If all goes well, your pipeline will run and kick off lots of jobs and merrily process the data! Once it’s finished, take a look in the results folder and see what it generated. Again, this might take a while due to the job queue (1 hour +), so feel free to detach from the tmux session and return later.

CHiP command

nextflow run $NF_CORE_PIPELINES/chipseq/1.2.2/workflow -profile uppmax --project naiss2023-22-673 --genome GRCh38 --input samplesheet.csv --single_end

Methyl-seq 

nf-core/methylseq is an analysis pipeline used for methylation (Bisulfite) sequencing data. It pre-processes raw data from FastQ inputs, aligns the reads and extract methylation calls and performs extensive quality-control on the results. The default workflow uses Bismark with Bowtie2 as alignment tool: unless specified otherwise, nf-core/methylseq will run this pipeline.

Example data 

We have prepared some example data that has been subsampled to make them small and quick to run, and are supplied as gzipped (compressed) FastQ files here: /sw/courses/epigenomics/DNAmethylation/pipeline_bsseq_data/Sample1_PE_R[1,2].fastq.gz. This is mouse data so remember to use the correct genome to map to.

Running the pipeline 

Begin with making a fresh analysis directory in your home directory

cd /proj/naiss2023-23-349/nobackup/private/$USER
mkdir methylseq_analysis
cd methylseq_analysis

In this folder you can launch the analysis! For this, try to figure out the command you should run. Try to execute the methylseq pipeline with version 1.6.1 using the FastQ files mentioned above.
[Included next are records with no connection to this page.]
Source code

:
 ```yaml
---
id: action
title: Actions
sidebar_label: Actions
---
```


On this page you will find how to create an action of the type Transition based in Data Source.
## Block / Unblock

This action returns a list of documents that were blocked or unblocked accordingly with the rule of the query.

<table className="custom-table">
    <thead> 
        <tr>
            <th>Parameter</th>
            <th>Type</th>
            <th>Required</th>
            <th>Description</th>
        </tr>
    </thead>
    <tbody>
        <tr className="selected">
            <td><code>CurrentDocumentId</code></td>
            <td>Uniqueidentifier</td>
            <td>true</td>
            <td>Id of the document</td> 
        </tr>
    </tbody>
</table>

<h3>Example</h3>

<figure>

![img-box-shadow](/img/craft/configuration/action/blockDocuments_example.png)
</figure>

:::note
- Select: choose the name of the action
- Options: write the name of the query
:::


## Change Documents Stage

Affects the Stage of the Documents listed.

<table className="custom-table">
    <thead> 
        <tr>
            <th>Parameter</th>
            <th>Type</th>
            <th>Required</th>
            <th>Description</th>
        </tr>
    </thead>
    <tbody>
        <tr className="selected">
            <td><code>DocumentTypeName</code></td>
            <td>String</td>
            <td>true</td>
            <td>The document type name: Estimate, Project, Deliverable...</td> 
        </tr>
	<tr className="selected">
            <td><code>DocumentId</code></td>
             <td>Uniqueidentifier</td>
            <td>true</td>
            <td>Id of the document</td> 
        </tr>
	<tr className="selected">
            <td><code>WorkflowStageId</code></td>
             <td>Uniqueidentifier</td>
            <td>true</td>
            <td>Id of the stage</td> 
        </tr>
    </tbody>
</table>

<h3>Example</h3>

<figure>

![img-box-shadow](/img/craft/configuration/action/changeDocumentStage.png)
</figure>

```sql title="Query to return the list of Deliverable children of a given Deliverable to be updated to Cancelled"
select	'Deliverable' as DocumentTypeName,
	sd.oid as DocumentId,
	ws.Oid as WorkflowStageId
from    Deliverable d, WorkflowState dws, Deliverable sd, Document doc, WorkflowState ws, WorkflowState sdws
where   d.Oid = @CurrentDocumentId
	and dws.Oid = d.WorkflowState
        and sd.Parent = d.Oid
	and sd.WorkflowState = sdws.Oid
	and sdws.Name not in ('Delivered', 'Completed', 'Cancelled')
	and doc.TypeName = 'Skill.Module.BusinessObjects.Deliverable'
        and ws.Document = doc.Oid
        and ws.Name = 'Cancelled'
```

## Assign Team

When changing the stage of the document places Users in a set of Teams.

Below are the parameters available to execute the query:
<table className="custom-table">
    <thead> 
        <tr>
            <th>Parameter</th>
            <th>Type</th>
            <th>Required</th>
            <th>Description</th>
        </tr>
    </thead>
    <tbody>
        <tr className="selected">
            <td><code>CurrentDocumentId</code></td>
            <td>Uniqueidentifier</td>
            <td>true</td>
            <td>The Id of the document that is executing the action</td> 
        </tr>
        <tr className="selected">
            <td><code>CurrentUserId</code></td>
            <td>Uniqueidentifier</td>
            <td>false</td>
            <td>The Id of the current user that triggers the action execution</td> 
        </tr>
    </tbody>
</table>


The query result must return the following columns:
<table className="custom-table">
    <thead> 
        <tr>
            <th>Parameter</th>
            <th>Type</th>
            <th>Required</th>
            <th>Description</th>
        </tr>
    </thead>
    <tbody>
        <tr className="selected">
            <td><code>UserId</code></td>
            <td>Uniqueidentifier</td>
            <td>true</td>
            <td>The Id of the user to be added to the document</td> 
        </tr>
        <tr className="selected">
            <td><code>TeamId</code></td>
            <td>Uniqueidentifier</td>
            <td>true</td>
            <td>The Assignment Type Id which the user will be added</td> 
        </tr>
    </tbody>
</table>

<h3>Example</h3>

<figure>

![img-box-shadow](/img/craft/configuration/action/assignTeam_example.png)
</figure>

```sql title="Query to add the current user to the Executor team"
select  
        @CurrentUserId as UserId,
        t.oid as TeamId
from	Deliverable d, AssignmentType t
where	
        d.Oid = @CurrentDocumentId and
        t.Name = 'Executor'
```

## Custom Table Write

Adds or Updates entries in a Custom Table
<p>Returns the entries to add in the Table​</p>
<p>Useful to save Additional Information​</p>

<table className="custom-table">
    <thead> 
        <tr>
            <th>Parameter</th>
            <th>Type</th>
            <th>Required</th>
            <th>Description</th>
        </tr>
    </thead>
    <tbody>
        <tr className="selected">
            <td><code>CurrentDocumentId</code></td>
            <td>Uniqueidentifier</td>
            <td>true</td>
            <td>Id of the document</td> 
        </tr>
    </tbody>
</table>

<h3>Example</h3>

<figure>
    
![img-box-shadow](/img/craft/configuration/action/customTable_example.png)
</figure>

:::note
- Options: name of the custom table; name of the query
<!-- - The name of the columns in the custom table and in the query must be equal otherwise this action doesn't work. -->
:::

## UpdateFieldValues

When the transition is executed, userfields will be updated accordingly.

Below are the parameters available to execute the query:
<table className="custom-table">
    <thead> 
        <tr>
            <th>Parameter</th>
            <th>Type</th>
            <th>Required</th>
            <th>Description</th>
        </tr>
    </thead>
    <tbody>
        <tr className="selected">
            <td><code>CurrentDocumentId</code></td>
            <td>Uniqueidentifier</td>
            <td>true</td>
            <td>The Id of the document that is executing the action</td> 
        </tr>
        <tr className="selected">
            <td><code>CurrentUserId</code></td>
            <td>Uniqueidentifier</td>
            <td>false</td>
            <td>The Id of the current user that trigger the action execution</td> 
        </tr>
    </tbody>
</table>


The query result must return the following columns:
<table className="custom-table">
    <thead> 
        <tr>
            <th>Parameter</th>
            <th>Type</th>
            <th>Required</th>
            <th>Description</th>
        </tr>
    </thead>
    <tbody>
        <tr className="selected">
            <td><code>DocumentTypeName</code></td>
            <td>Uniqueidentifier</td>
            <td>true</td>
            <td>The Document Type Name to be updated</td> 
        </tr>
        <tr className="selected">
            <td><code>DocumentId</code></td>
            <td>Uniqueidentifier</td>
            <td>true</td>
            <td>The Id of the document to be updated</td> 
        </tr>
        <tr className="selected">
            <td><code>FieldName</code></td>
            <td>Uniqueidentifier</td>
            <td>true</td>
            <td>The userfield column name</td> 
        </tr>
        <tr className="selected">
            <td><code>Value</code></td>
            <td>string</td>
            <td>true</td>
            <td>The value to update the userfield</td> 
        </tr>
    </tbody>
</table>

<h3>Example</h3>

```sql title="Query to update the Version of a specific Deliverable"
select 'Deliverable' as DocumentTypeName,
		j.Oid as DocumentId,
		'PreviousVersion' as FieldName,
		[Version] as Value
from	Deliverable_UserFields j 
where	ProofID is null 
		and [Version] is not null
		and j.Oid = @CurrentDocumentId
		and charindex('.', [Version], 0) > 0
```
Remember the core Nextflow flags that you will need (one hyphen!)

-profile uppmax

Figure out the pipeline specific parameter flags that you will need (two hyphens!). Have a look at the list of parameters to get an idea which options are possible and make sure to use the essential parameters.

--input '/sw/courses/epigenomics/DNAmethylation/pipeline_bsseq_data/Sample1_PE_R{1,2}.fastq.gz'
--aligner bismark
--project naiss2023-22-673
--genome mm10

If all goes well, your pipeline will run and kick off lots of jobs and merrily process the data! Once it’s finished, take a look in the results folder and see what it generated. A description of the outputs can be seen here. Again, this might take a while due to the job queue (1 hour +), so feel free to detach from the tmux session and return later.

minimal methylseq command

nextflow run $NF_CORE_PIPELINES/methylseq/1.6.1/workflow -profile uppmax --input '/sw/courses/epigenomics/DNAmethylation/pipeline_bsseq_data/Sample1_PE_R{1,2}.fastq.gz' --aligner bismark --project naiss2023-22-673 --genome mm10

Getting help 

Please have a look at the nf-core website to see which pipelines are available (53 as of now!) and browse their thorough documentation.

Remember that you’re not on your own! If you’re still struggling after checking the documentation, jump on to the nf-core Slack and ask for help.

Every pipeline has it’s own Slack channel (eg. #atacseq, #chipseq etc) where people will be happy to help.